Structure and genome delivery mechanism of Staphylococcus aureus phage therapy agent phi812-K1 determined by cryo-electron microscopy

Jiří Nováček1, Marta Šiborová1, Martin Benešík2, Roman Pantůček2, Jiří Doškař2, Pavel Plevka1

1 Central European Institute of Technology, Masaryk University, Kamenice 5, 625 00 Brno, Czech Republic;

2 Department of Experimental Biology, Faculty of Science, Masaryk University, Kamenice 5, 62500 Brno, Czech Republic

Worldwide occurrence of multidrug-resistant pathogenic bacteria has increased interest in alternative treatments including bacteriophage-based therapy. Bacteriophage phi812 belongs to genus Twort-like virus, subfamily Spounavirinae and can infect at least 75% of Methicilin-resitant S. aureus strains (MRSA) and 95% of Methicillin-sensitive S. aureus strains. We have employed cryo-electron microscopy to determine structure and  genome delivery mechanism for polyvalent staphylococcal backteriophage phi812-K1. Phi812-K1 has a 90 nm diameter isometric head and 240 nm long contractile tail ended by a double layered baseplate.
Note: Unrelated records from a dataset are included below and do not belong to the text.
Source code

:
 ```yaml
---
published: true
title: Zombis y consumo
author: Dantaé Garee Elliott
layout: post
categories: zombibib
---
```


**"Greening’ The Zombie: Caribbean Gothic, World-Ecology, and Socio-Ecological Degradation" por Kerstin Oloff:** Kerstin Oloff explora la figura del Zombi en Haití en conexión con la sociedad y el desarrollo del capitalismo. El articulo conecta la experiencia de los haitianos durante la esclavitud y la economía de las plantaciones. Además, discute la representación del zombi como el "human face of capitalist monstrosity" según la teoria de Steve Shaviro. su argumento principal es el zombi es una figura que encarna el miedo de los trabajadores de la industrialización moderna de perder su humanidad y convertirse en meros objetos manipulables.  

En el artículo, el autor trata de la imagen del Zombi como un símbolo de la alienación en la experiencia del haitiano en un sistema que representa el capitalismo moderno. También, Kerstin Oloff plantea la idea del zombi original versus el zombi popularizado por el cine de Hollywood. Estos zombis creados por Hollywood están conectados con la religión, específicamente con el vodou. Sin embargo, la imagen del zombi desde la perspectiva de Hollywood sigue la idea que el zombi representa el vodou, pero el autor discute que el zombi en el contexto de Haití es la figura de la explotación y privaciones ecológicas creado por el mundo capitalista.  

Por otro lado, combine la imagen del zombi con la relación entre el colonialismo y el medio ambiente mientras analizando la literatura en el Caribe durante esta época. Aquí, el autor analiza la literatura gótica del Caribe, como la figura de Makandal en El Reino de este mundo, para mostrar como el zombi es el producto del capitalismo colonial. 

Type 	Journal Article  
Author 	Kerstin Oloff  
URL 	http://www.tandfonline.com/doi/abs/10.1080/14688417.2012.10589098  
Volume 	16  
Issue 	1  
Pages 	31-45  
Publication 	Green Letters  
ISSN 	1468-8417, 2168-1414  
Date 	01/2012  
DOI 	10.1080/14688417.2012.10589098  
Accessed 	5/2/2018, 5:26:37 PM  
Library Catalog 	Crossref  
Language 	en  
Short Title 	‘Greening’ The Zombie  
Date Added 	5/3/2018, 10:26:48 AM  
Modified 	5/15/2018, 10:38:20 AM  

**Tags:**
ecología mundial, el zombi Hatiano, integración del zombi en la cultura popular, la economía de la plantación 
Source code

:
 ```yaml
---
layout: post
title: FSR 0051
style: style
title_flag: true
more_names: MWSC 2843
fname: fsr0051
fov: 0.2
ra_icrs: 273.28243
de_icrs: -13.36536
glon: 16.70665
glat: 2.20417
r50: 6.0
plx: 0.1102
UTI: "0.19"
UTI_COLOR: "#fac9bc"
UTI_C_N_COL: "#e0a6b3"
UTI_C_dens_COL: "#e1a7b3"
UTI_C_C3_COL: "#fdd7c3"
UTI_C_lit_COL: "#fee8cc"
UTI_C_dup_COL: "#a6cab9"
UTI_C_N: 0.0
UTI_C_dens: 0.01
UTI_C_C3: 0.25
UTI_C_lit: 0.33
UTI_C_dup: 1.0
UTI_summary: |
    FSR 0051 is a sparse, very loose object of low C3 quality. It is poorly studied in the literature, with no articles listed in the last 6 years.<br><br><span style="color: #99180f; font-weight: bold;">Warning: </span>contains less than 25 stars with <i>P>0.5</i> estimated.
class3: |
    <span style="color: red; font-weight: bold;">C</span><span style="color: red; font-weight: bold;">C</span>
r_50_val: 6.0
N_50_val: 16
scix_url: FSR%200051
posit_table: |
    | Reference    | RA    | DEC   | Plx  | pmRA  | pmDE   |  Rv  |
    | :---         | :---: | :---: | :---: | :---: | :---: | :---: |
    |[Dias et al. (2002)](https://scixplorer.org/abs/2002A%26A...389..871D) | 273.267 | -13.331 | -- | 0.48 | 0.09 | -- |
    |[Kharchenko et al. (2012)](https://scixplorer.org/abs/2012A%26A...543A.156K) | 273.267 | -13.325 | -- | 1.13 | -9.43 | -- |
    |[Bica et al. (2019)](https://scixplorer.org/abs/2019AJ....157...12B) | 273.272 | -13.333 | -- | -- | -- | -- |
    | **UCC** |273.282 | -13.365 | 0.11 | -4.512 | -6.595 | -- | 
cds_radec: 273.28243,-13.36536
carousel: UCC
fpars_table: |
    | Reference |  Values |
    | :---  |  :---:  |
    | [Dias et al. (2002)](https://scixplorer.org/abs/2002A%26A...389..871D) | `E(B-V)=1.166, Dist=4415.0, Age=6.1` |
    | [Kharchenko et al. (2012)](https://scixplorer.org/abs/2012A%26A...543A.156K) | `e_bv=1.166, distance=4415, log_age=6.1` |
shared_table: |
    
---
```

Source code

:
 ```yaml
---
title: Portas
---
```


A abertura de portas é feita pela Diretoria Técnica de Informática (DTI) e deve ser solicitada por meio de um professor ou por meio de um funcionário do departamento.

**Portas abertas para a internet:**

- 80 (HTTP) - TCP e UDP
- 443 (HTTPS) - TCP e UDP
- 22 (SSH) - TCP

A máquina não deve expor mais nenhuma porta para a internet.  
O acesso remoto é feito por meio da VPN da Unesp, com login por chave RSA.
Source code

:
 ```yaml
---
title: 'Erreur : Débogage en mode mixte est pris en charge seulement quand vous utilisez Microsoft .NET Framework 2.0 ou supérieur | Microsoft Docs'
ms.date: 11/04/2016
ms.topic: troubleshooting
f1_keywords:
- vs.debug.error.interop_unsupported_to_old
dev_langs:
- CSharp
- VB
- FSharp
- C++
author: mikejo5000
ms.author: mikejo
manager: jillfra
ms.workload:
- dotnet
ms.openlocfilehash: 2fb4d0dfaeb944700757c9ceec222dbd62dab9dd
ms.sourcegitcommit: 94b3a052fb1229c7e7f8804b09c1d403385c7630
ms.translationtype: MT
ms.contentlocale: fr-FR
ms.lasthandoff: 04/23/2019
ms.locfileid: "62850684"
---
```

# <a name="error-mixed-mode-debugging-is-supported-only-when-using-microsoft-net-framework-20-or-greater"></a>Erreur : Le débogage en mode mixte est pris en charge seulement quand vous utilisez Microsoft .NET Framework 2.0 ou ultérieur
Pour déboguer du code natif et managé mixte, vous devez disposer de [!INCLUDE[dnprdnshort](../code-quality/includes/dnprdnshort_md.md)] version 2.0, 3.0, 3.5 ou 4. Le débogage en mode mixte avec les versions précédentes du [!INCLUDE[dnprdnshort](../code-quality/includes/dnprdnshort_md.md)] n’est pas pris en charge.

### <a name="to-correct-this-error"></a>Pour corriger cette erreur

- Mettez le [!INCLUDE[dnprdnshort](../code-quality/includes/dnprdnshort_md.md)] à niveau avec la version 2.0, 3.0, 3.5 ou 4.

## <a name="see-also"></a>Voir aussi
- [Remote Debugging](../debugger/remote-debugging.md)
The tail and baseplate of the native phage are dynamic. Therefore, a divide-and-conquer strategy was employed to separately determine the cryo-EM reconstructions of the individual phage parts. The structure of the icosahedral head could be refined to 5.0 Å resolution and additional sub-averaging within the T=16 icosahedral asymmetric unit allowed determination of the major capsid protein to 3.8 Å resolution. The structures of the native tail and baseplate were solved to 8 Å and 12 Å resolution, respectively. In order to examine the mechanism of the infection process, we determined the structure of the phage in the contracted state. The phage head is not altered after the DNA ejection. However, both the baseplate and tail undergo large reorganizations documented in their 6 Å and 8 Å resolution structures. Comparison of the tail and baseplate structures in the native and contracted conformation allowed us to determine the changes  accompanying cell wall recognition and binding which is then followed by injection of the bacteriophage genome into the host bacteria.